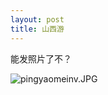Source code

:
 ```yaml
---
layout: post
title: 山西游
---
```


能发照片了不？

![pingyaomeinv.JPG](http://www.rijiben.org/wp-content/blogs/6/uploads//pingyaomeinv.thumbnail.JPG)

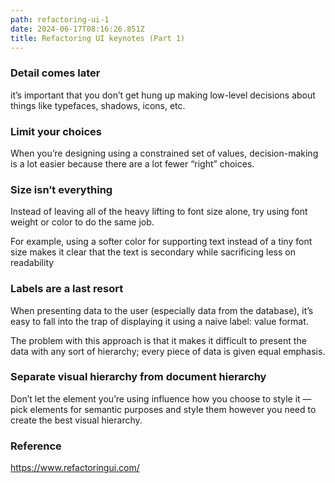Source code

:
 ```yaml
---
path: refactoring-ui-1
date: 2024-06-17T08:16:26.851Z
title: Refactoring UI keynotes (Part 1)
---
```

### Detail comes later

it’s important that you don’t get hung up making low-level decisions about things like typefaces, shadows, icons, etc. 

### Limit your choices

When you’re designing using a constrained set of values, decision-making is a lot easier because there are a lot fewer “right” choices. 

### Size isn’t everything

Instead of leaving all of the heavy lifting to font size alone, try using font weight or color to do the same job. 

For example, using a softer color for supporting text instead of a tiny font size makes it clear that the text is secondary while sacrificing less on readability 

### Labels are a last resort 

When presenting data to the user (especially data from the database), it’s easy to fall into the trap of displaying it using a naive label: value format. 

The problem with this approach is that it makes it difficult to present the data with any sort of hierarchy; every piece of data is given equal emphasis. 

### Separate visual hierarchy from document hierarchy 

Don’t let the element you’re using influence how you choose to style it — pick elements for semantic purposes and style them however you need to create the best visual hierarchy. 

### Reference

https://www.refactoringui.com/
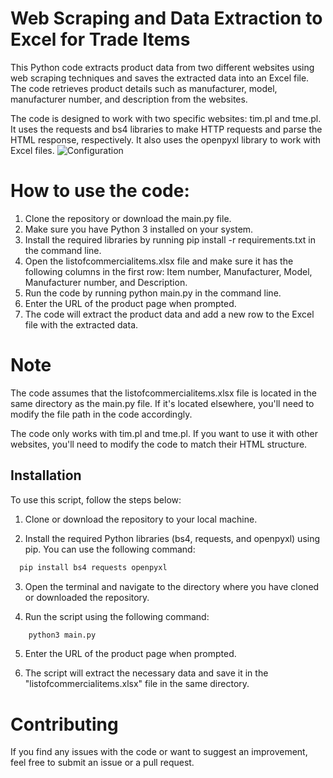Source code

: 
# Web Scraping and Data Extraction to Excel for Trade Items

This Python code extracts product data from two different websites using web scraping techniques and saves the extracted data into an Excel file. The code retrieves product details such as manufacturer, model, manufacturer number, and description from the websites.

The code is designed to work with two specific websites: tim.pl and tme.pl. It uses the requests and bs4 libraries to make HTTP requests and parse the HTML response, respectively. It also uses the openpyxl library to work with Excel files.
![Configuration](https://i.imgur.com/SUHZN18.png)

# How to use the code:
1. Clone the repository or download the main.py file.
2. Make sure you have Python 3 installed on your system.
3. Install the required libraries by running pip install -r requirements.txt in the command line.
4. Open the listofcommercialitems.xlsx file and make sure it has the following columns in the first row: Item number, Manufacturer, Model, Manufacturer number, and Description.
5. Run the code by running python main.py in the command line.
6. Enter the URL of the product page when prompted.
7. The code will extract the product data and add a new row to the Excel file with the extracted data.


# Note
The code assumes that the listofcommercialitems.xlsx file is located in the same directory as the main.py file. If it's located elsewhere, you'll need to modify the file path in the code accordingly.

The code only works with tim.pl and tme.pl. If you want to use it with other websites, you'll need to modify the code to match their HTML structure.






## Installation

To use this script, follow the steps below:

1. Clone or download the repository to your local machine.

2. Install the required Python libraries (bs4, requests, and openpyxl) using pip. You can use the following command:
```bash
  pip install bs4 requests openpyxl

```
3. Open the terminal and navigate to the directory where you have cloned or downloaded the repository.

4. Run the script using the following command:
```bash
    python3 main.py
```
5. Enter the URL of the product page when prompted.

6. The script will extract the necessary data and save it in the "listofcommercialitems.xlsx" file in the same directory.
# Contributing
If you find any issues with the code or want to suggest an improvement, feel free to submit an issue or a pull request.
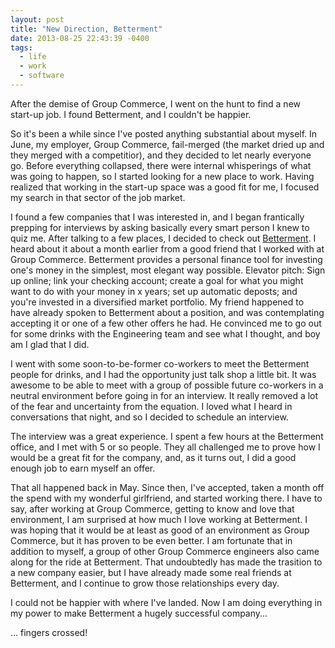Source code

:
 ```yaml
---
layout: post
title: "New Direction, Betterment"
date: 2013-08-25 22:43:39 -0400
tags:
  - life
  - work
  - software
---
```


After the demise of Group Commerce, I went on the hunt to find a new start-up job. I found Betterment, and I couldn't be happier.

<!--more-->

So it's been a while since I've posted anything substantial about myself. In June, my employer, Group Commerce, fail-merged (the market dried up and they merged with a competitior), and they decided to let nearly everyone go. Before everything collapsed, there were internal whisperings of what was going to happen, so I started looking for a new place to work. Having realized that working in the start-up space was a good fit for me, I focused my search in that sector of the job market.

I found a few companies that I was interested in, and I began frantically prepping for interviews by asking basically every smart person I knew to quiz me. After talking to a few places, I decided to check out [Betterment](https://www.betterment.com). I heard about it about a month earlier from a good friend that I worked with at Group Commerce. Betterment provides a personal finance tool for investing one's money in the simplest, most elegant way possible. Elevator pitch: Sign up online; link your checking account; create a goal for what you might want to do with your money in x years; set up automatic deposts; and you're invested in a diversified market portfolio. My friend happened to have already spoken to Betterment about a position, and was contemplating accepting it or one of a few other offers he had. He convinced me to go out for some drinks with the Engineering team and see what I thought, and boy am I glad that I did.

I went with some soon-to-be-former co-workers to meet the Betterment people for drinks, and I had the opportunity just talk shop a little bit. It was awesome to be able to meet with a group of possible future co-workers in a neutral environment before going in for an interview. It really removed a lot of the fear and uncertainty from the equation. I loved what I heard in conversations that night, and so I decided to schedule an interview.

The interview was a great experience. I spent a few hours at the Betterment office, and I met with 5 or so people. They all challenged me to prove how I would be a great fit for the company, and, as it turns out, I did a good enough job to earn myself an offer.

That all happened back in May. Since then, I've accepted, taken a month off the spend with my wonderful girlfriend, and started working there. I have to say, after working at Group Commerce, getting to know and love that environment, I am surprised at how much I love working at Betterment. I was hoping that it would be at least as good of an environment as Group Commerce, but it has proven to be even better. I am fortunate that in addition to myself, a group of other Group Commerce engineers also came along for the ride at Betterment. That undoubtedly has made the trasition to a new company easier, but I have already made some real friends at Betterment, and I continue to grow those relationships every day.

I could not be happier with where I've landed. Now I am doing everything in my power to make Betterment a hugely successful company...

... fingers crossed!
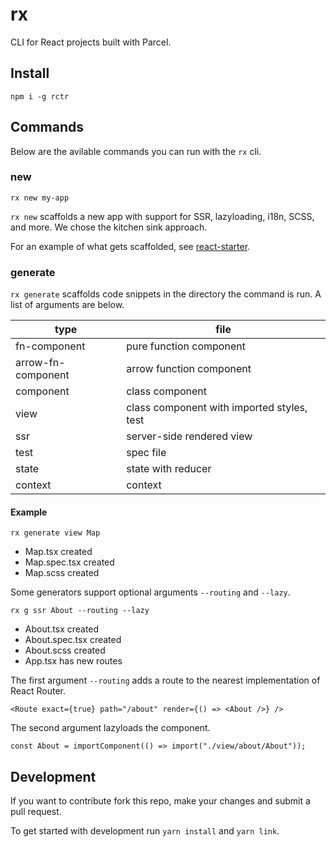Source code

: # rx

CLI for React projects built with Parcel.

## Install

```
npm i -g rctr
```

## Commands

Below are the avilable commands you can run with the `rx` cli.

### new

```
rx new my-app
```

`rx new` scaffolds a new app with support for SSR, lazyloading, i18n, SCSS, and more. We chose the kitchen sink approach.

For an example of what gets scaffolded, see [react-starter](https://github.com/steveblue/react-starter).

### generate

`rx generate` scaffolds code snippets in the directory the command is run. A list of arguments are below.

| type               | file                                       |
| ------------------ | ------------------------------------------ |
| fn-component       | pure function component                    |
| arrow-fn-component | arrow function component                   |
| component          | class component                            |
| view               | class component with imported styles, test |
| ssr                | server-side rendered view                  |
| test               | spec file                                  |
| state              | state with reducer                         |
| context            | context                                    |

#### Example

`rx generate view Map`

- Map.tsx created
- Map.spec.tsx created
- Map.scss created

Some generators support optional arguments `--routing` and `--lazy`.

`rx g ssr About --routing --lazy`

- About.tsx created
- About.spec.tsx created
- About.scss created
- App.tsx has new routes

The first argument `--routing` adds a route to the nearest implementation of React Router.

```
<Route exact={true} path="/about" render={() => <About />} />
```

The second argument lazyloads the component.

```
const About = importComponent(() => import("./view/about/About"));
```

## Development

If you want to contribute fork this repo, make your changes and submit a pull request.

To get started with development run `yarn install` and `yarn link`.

** PROBLEM REQUIREMENTS **
Begin at the first line of the entries and end at the line containing "Don’t let the": write out each line exactly, skipping pictures.

** WORKED SOLUTION **
Source code

:
 ```yaml
---
layout: post
title: 山西游
---
```


能发照片了不？

![pingyaomeinv.JPG](http://www.rijiben.org/wp-content/blogs/6/uploads//pingyaomeinv.thumbnail.JPG)

Source code

:
 ```yaml
---
path: refactoring-ui-1
date: 2024-06-17T08:16:26.851Z
title: Refactoring UI keynotes (Part 1)
---
```

### Detail comes later

it’s important that you don’t get hung up making low-level decisions about things like typefaces, shadows, icons, etc. 

### Limit your choices

When you’re designing using a constrained set of values, decision-making is a lot easier because there are a lot fewer “right” choices. 

### Size isn’t everything

Instead of leaving all of the heavy lifting to font size alone, try using font weight or color to do the same job. 

For example, using a softer color for supporting text instead of a tiny font size makes it clear that the text is secondary while sacrificing less on readability 

### Labels are a last resort 

When presenting data to the user (especially data from the database), it’s easy to fall into the trap of displaying it using a naive label: value format. 

The problem with this approach is that it makes it difficult to present the data with any sort of hierarchy; every piece of data is given equal emphasis. 

### Separate visual hierarchy from document hierarchy 

Don’t let the element you’re using influence how you choose to style it — pick elements for semantic purposes and style them however you need to create the best visual hierarchy. 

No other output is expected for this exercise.